● **Aim of the task**: Below is a set of entries. Reproduce exactly the lines from the one containing "the build to" through the end, both included.

──────── Material supplied

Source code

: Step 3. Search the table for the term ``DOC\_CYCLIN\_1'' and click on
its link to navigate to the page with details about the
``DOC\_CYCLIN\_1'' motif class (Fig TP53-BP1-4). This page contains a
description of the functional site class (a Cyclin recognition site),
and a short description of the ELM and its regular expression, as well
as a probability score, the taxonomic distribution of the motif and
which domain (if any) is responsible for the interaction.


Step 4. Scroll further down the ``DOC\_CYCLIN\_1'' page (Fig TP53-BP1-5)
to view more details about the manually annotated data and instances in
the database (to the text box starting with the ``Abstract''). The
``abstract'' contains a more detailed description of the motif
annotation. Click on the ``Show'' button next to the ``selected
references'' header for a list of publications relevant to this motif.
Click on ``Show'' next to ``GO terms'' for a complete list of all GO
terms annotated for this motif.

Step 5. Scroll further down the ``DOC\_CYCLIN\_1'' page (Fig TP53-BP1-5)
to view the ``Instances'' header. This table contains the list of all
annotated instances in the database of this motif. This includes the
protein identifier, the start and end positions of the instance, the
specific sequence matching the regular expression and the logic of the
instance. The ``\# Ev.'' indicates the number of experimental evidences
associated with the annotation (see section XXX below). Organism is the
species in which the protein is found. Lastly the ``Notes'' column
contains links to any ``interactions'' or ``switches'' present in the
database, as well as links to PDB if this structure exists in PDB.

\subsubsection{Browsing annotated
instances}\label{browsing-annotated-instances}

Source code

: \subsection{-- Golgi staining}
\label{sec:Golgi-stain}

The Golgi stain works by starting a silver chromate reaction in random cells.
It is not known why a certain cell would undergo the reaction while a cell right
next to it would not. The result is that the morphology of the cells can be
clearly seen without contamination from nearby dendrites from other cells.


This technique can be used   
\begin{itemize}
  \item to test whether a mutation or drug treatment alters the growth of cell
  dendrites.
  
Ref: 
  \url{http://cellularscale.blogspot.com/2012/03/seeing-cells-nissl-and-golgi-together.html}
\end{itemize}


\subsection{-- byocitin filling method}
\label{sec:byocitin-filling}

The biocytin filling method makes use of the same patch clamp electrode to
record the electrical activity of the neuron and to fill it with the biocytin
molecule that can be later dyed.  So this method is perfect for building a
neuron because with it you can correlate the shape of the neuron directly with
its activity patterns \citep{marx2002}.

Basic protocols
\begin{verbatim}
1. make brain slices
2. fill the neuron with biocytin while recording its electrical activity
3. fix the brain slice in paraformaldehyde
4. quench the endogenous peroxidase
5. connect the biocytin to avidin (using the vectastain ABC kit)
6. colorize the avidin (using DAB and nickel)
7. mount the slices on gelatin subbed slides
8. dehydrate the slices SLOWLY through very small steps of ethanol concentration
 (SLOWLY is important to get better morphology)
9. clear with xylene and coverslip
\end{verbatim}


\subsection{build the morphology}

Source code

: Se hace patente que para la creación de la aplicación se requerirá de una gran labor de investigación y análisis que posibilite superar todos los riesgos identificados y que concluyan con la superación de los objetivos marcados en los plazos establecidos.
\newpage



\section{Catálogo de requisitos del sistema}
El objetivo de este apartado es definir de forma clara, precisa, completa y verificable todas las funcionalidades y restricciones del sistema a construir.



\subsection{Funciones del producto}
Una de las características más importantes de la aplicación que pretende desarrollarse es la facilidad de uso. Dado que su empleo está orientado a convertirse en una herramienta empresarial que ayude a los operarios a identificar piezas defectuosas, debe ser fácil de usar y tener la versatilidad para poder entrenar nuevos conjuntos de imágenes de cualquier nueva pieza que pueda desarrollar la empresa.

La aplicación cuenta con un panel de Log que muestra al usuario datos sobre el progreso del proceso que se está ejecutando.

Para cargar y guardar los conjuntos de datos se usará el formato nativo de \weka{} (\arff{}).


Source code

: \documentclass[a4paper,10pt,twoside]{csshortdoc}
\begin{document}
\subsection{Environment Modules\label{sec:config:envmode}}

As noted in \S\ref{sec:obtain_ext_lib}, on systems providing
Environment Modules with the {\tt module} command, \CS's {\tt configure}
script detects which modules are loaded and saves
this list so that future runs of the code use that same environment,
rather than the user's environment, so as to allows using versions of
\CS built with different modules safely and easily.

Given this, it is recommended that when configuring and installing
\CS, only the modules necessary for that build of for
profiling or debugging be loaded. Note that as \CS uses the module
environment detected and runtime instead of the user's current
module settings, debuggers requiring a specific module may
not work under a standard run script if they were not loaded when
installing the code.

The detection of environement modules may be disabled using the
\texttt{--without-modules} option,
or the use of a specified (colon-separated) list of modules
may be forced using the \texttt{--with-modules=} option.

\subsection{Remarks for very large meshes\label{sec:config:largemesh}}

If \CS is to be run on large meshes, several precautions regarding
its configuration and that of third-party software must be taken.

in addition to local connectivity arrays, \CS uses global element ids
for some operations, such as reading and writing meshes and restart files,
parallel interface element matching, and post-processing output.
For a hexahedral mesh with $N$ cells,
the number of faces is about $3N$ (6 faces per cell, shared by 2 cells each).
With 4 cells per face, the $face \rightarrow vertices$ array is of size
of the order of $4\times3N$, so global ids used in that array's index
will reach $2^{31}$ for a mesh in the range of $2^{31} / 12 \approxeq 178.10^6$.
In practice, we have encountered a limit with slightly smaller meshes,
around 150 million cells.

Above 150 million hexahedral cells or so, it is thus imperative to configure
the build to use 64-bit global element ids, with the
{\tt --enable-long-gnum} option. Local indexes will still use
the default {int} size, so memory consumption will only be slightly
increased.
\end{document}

────────────────

● **Answer to this task**:
the build to use 64-bit global element ids, with the
{\tt --enable-long-gnum} option. Local indexes will still use
the default {int} size, so memory consumption will only be slightly
increased.
\end{document}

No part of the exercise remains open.